Analysis of Total-Forms of Cyanotoxins Microcystins in Biological Matrices: A Methodological Review

Pierre Bouteiller et al. Toxins (Basel). .

Abstract

Microcystins (MCs) are cyclic heptapeptidic toxins produced by many cyanobacteria. Microcystins can be accumulated in various matrices in two forms: a free cellular fraction and a covalently protein-bound form. To detect and quantify the concentration of microcystins, a panel of techniques on various matrices (water, sediments, and animal tissues) is available. The analysis of MCs can concern the free or the total (free plus covalently bound) fractions. Free-form analyses of MCs are the most common and easiest to detect, whereas total-form analyses are much less frequent and more complex to achieve. The objective of this review is to summarize the different methods of extraction and analysis that have been developed for total forms. Four extraction methods were identified: MMPB (2-methyl-3-methoxy-4-phenylbutyric acid) method, deconjugation at basic pH, ozonolysis, and laser irradiation desorption.
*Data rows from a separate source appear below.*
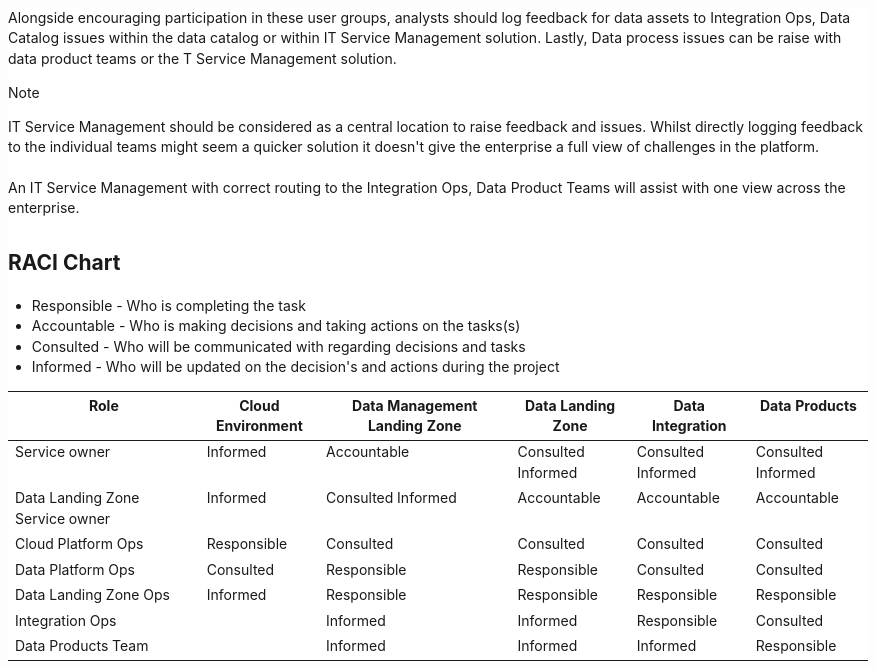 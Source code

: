 Alongside encouraging participation in these user groups, analysts should log feedback for data assets to Integration Ops, Data Catalog issues within the data catalog or within IT Service Management solution. Lastly, Data process issues can be raise with data product teams or the T Service Management solution.

>[!NOTE]
>IT Service Management should be considered as a central location to raise feedback and issues. Whilst directly logging feedback to the individual teams might seem a quicker solution it doesn't give the enterprise a full view of challenges in the platform. \
\
>An IT Service Management with correct routing to the Integration Ops, Data Product Teams will assist with one view across the enterprise.

## RACI Chart

* Responsible - Who is completing the task
* Accountable - Who is making decisions and taking actions on the tasks(s)
* Consulted - Who will be communicated with regarding decisions and tasks
* Informed - Who will be updated on the decision's and actions during the project

|Role |Cloud Environment|Data Management Landing Zone|Data Landing Zone|Data Integration|Data Products|
|-|-|-|-|-|-|
|Service owner|Informed|Accountable|Consulted Informed|Consulted Informed|Consulted Informed|
|Data Landing Zone Service owner|Informed|Consulted Informed|Accountable|Accountable|Accountable|
|Cloud Platform Ops|Responsible|Consulted|Consulted|Consulted|Consulted|
|Data Platform Ops|Consulted|Responsible|Responsible|Consulted|Consulted|
|Data Landing Zone Ops|Informed|Responsible|Responsible|Responsible|Responsible|
|Integration Ops||Informed|Informed|Responsible|Consulted|
|Data Products Team||Informed|Informed|Informed|Responsible|
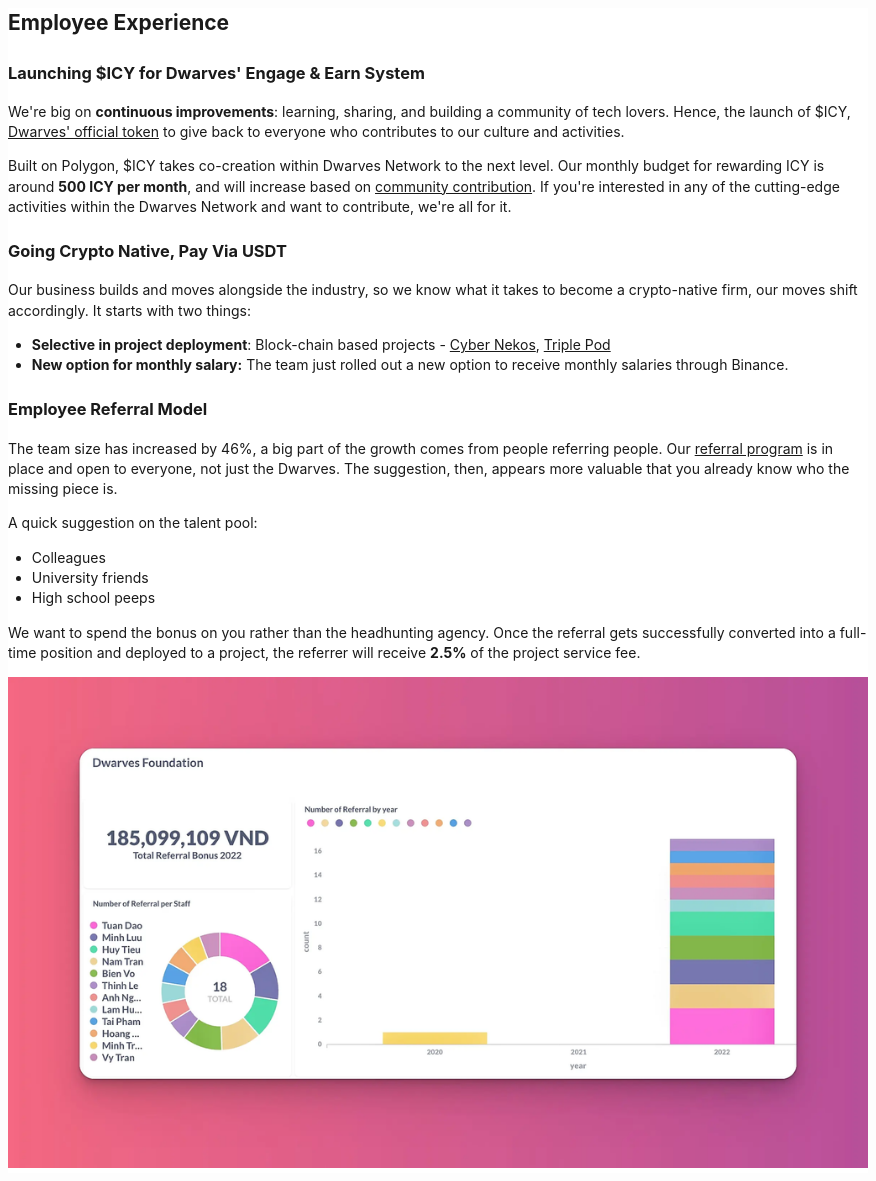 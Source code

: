 ## Employee Experience

### Launching $ICY for Dwarves' Engage & Earn System

We're big on **continuous improvements**: learning, sharing, and building a community of tech lovers. Hence, the launch of $ICY, [Dwarves' official token](https://memo.d.foundation/playbook/community/icy-in-2024/) to give back to everyone who contributes to our culture and activities.

Built on Polygon, $ICY takes co-creation within Dwarves Network to the next level. Our monthly budget for rewarding ICY is around **500 ICY per month**, and will increase based on [community contribution](https://brain.d.foundation/Rewards+and+Recognition). If you're interested in any of the cutting-edge activities within the Dwarves Network and want to contribute, we're all for it.

### Going Crypto Native, Pay Via USDT

Our business builds and moves alongside the industry, so we know what it takes to become a crypto-native firm, our moves shift accordingly. It starts with two things:

* **Selective in project deployment**: Block-chain based projects - [Cyber Nekos](http://pod.so/), [Triple Pod](https://tripod-web.vercel.app/)
* **New option for monthly salary:** The team just rolled out a new option to receive monthly salaries through Binance.

### Employee Referral Model

The team size has increased by 46%, a big part of the growth comes from people referring people. Our [referral program](https://github.com/dwarvesf/handbook/blob/master/how-we-hire.md#referral) is in place and open to everyone, not just the Dwarves. The suggestion, then, appears more valuable that you already know who the missing piece is.

A quick suggestion on the talent pool:

* Colleagues
* University friends
* High school peeps

We want to spend the bonus on you rather than the headhunting agency. Once the referral gets successfully converted into a full-time position and deployed to a project, the referrer will receive **2.5%** of the project service fee.

![](assets/2022-in-review_2022-dwarves-renaissance-a-year-end-rewind_95d0da92d70d9f9296c5f6272250ad6f_md5.webp) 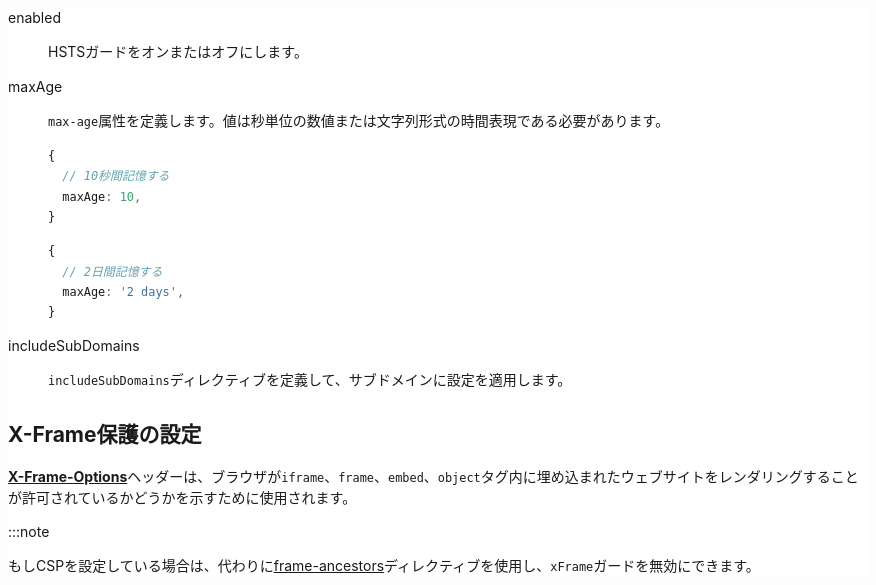 <dl>

<dt>

enabled

</dt>

<dd>

HSTSガードをオンまたはオフにします。

</dd>

<dt>

maxAge

</dt>

<dd>

`max-age`属性を定義します。値は秒単位の数値または文字列形式の時間表現である必要があります。

```ts
{
  // 10秒間記憶する
  maxAge: 10,
}
```

```ts
{
  // 2日間記憶する
  maxAge: '2 days',
}
```

</dd>

<dt>

includeSubDomains

</dt>

<dd>

`includeSubDomains`ディレクティブを定義して、サブドメインに設定を適用します。

</dd>

</dl>

## X-Frame保護の設定
[**X-Frame-Options**](https://developer.mozilla.org/en-US/docs/Web/HTTP/Headers/X-Frame-Options)ヘッダーは、ブラウザが`iframe`、`frame`、`embed`、`object`タグ内に埋め込まれたウェブサイトをレンダリングすることが許可されているかどうかを示すために使用されます。

:::note

もしCSPを設定している場合は、代わりに[frame-ancestors](https://developer.mozilla.org/ja/docs/Web/HTTP/Headers/Content-Security-Policy/frame-ancestors)ディレクティブを使用し、`xFrame`ガードを無効にできます。
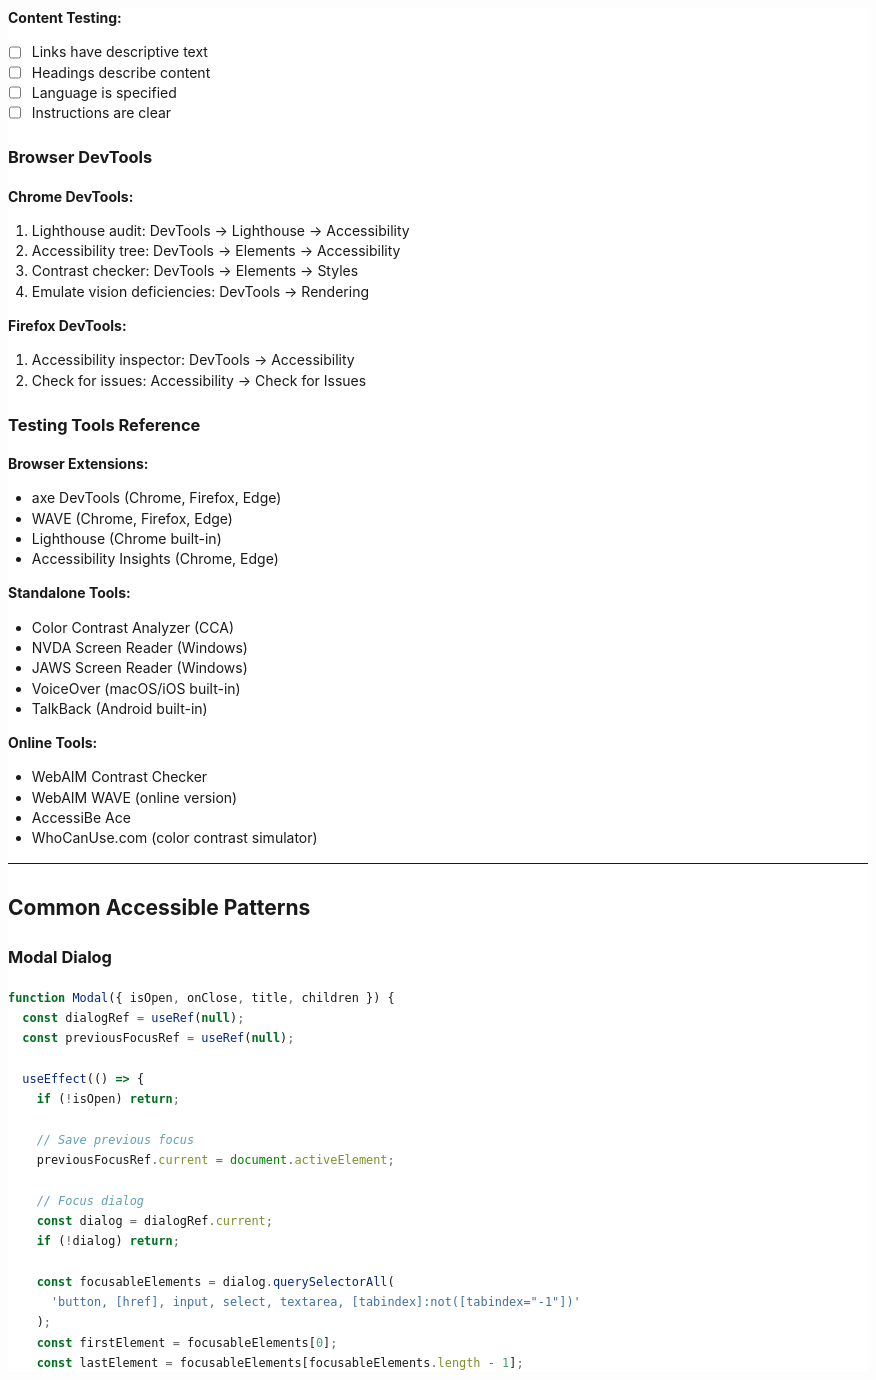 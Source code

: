 **Content Testing:**
- [ ] Links have descriptive text
- [ ] Headings describe content
- [ ] Language is specified
- [ ] Instructions are clear

### Browser DevTools

**Chrome DevTools:**
1. Lighthouse audit: DevTools → Lighthouse → Accessibility
2. Accessibility tree: DevTools → Elements → Accessibility
3. Contrast checker: DevTools → Elements → Styles
4. Emulate vision deficiencies: DevTools → Rendering

**Firefox DevTools:**
1. Accessibility inspector: DevTools → Accessibility
2. Check for issues: Accessibility → Check for Issues

### Testing Tools Reference

**Browser Extensions:**
- axe DevTools (Chrome, Firefox, Edge)
- WAVE (Chrome, Firefox, Edge)
- Lighthouse (Chrome built-in)
- Accessibility Insights (Chrome, Edge)

**Standalone Tools:**
- Color Contrast Analyzer (CCA)
- NVDA Screen Reader (Windows)
- JAWS Screen Reader (Windows)
- VoiceOver (macOS/iOS built-in)
- TalkBack (Android built-in)

**Online Tools:**
- WebAIM Contrast Checker
- WebAIM WAVE (online version)
- AccessiBe Ace
- WhoCanUse.com (color contrast simulator)

---

## Common Accessible Patterns

### Modal Dialog

```javascript
function Modal({ isOpen, onClose, title, children }) {
  const dialogRef = useRef(null);
  const previousFocusRef = useRef(null);

  useEffect(() => {
    if (!isOpen) return;

    // Save previous focus
    previousFocusRef.current = document.activeElement;

    // Focus dialog
    const dialog = dialogRef.current;
    if (!dialog) return;

    const focusableElements = dialog.querySelectorAll(
      'button, [href], input, select, textarea, [tabindex]:not([tabindex="-1"])'
    );
    const firstElement = focusableElements[0];
    const lastElement = focusableElements[focusableElements.length - 1];
```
The study of the bibliography on the methods of extraction and analysis of the total forms of MCs showed that the reference method for the subject remains the MMPB method even if alternative methods and, in particular, deconjugation at basic pH, showed results encouraging the continuation of the methodological development on different matrices and on naturally-contaminated samples.

Keywords: MMPB method; cyanotoxins; deconjugation at basic pH; laser irradiation desorption; method of analysis; microcystins; ozonolysis; total toxins content.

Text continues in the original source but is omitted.